__What the task requires__
Return each record word for word and omit the pictures.

*** Opening Extracted information ***

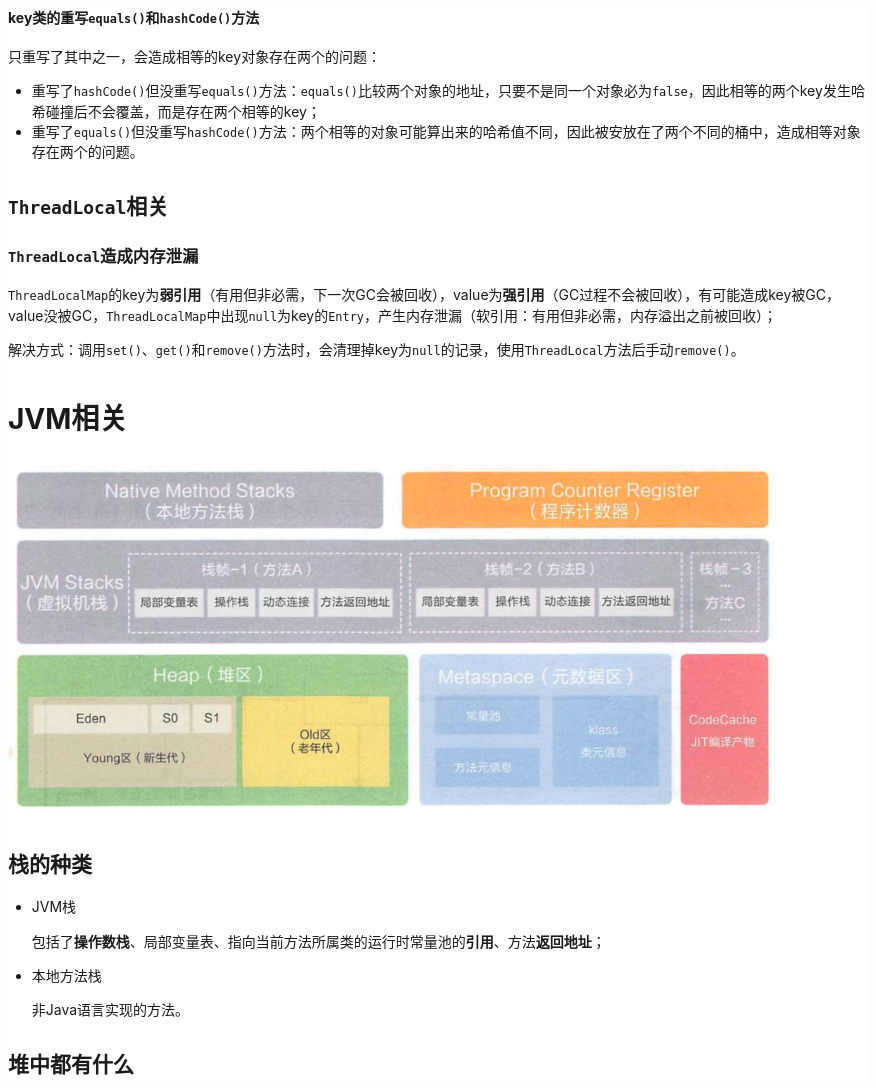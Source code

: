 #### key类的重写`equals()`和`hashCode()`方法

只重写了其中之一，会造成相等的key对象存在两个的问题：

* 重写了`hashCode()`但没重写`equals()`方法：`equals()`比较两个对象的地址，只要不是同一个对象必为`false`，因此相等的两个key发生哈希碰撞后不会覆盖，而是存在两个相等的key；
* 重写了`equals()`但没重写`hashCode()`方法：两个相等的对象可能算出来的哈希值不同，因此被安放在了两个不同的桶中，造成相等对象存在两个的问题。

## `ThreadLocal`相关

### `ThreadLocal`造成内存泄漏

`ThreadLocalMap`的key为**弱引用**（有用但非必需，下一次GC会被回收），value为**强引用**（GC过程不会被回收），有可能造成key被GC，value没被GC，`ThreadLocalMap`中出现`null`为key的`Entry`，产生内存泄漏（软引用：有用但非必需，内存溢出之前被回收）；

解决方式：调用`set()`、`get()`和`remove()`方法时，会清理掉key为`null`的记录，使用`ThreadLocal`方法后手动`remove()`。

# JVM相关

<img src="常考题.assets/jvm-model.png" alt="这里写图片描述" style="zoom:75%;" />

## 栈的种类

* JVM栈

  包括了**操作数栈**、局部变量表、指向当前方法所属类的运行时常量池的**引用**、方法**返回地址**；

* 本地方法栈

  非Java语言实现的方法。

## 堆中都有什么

*** Closing Extracted information ***

__Response__
Source code

: #### key类的重写`equals()`和`hashCode()`方法

只重写了其中之一，会造成相等的key对象存在两个的问题：

* 重写了`hashCode()`但没重写`equals()`方法：`equals()`比较两个对象的地址，只要不是同一个对象必为`false`，因此相等的两个key发生哈希碰撞后不会覆盖，而是存在两个相等的key；
* 重写了`equals()`但没重写`hashCode()`方法：两个相等的对象可能算出来的哈希值不同，因此被安放在了两个不同的桶中，造成相等对象存在两个的问题。

## `ThreadLocal`相关

### `ThreadLocal`造成内存泄漏

`ThreadLocalMap`的key为**弱引用**（有用但非必需，下一次GC会被回收），value为**强引用**（GC过程不会被回收），有可能造成key被GC，value没被GC，`ThreadLocalMap`中出现`null`为key的`Entry`，产生内存泄漏（软引用：有用但非必需，内存溢出之前被回收）；

解决方式：调用`set()`、`get()`和`remove()`方法时，会清理掉key为`null`的记录，使用`ThreadLocal`方法后手动`remove()`。

# JVM相关

<img src="常考题.assets/jvm-model.png" alt="这里写图片描述" style="zoom:75%;" />

## 栈的种类

* JVM栈

  包括了**操作数栈**、局部变量表、指向当前方法所属类的运行时常量池的**引用**、方法**返回地址**；

* 本地方法栈

  非Java语言实现的方法。

## 堆中都有什么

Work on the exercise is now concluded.